• [Problem] Retype the records below exactly as they stand, omitting the pictures.

• [Records to process]
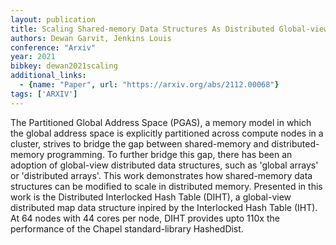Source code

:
 ```yaml
---
layout: publication
title: Scaling Shared-memory Data Structures As Distributed Global-view Data Structures In The Partitioned Global Address Space Model
authors: Dewan Garvit, Jenkins Louis
conference: "Arxiv"
year: 2021
bibkey: dewan2021scaling
additional_links:
  - {name: "Paper", url: "https://arxiv.org/abs/2112.00068"}
tags: ['ARXIV']
---
```

The Partitioned Global Address Space (PGAS), a memory model in which the global address space is explicitly partitioned across compute nodes in a cluster, strives to bridge the gap between shared-memory and distributed-memory programming. To further bridge this gap, there has been an adoption of global-view distributed data structures, such as 'global arrays' or 'distributed arrays'. This work demonstrates how shared-memory data structures can be modified to scale in distributed memory. Presented in this work is the Distributed Interlocked Hash Table (DIHT), a global-view distributed map data structure inpired by the Interlocked Hash Table (IHT). At 64 nodes with 44 cores per node, DIHT provides upto 110x the performance of the Chapel standard-library HashedDist.

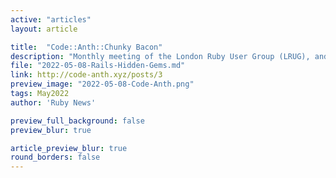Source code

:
 ```yaml
---
active: "articles"
layout: article

title:  "Code::Anth::Chunky Bacon"
description: "Monthly meeting of the London Ruby User Group (LRUG), and a presentation by h-lame about "listening" to source files"
file: "2022-05-08-Rails-Hidden-Gems.md"
link: http://code-anth.xyz/posts/3
preview_image: "2022-05-08-Code-Anth.png"
tags: May2022
author: 'Ruby News'

preview_full_background: false
preview_blur: true

article_preview_blur: true
round_borders: false
---
```

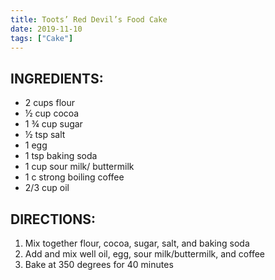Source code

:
 ```yaml
---
title: Toots’ Red Devil’s Food Cake
date: 2019-11-10
tags: ["Cake"]
---
```


## INGREDIENTS:

* 2 cups flour
* ½ cup cocoa
* 1 ¾ cup sugar
* ½ tsp salt
* 1 egg
* 1 tsp baking soda
* 1 cup sour milk/ buttermilk
* 1 c strong boiling coffee
* 2/3 cup oil

## DIRECTIONS:

1.	Mix together flour, cocoa, sugar, salt, and baking soda
2.	Add and mix well oil, egg, sour milk/buttermilk, and coffee
3.	Bake at 350 degrees for 40 minutes
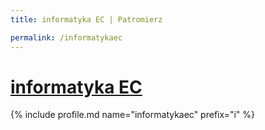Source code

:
 ```yaml
---
title: informatyka EC | Patromierz

permalink: /informatykaec
---
```


# [informatyka EC](https://patronite.pl/informatykaec)

{% include profile.md name="informatykaec" prefix="i" %}
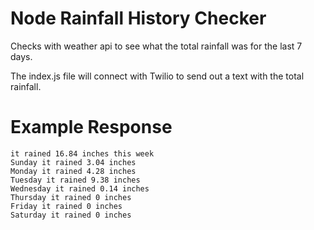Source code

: # Node Rainfall History Checker 
Checks with weather api to see what the total rainfall was for the last 7 days.

The index.js file will connect with Twilio to send out a text with the total rainfall.

# Example Response
```text
it rained 16.84 inches this week
Sunday it rained 3.04 inches
Monday it rained 4.28 inches
Tuesday it rained 9.38 inches
Wednesday it rained 0.14 inches
Thursday it rained 0 inches
Friday it rained 0 inches
Saturday it rained 0 inches
```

• [Exercise result]
Source code

:
 ```yaml
---
layout: publication
title: Scaling Shared-memory Data Structures As Distributed Global-view Data Structures In The Partitioned Global Address Space Model
authors: Dewan Garvit, Jenkins Louis
conference: "Arxiv"
year: 2021
bibkey: dewan2021scaling
additional_links:
  - {name: "Paper", url: "https://arxiv.org/abs/2112.00068"}
tags: ['ARXIV']
---
```

The Partitioned Global Address Space (PGAS), a memory model in which the global address space is explicitly partitioned across compute nodes in a cluster, strives to bridge the gap between shared-memory and distributed-memory programming. To further bridge this gap, there has been an adoption of global-view distributed data structures, such as 'global arrays' or 'distributed arrays'. This work demonstrates how shared-memory data structures can be modified to scale in distributed memory. Presented in this work is the Distributed Interlocked Hash Table (DIHT), a global-view distributed map data structure inpired by the Interlocked Hash Table (IHT). At 64 nodes with 44 cores per node, DIHT provides upto 110x the performance of the Chapel standard-library HashedDist.

Source code

:
 ```yaml
---
active: "articles"
layout: article

title:  "Code::Anth::Chunky Bacon"
description: "Monthly meeting of the London Ruby User Group (LRUG), and a presentation by h-lame about "listening" to source files"
file: "2022-05-08-Rails-Hidden-Gems.md"
link: http://code-anth.xyz/posts/3
preview_image: "2022-05-08-Code-Anth.png"
tags: May2022
author: 'Ruby News'

preview_full_background: false
preview_blur: true

article_preview_blur: true
round_borders: false
---
```

Source code

:
 ```yaml
---
title: Toots’ Red Devil’s Food Cake
date: 2019-11-10
tags: ["Cake"]
---
```


## INGREDIENTS:

* 2 cups flour
* ½ cup cocoa
* 1 ¾ cup sugar
* ½ tsp salt
* 1 egg
* 1 tsp baking soda
* 1 cup sour milk/ buttermilk
* 1 c strong boiling coffee
* 2/3 cup oil

## DIRECTIONS:

1.	Mix together flour, cocoa, sugar, salt, and baking soda
2.	Add and mix well oil, egg, sour milk/buttermilk, and coffee
3.	Bake at 350 degrees for 40 minutes
Source code

:
 ```yaml
---
title: informatyka EC | Patromierz

permalink: /informatykaec
---
```


# [informatyka EC](https://patronite.pl/informatykaec)

{% include profile.md name="informatykaec" prefix="i" %}
Source code

: # Node Rainfall History Checker 
Checks with weather api to see what the total rainfall was for the last 7 days.

The index.js file will connect with Twilio to send out a text with the total rainfall.

# Example Response
```text
it rained 16.84 inches this week
Sunday it rained 3.04 inches
Monday it rained 4.28 inches
Tuesday it rained 9.38 inches
Wednesday it rained 0.14 inches
Thursday it rained 0 inches
Friday it rained 0 inches
Saturday it rained 0 inches
```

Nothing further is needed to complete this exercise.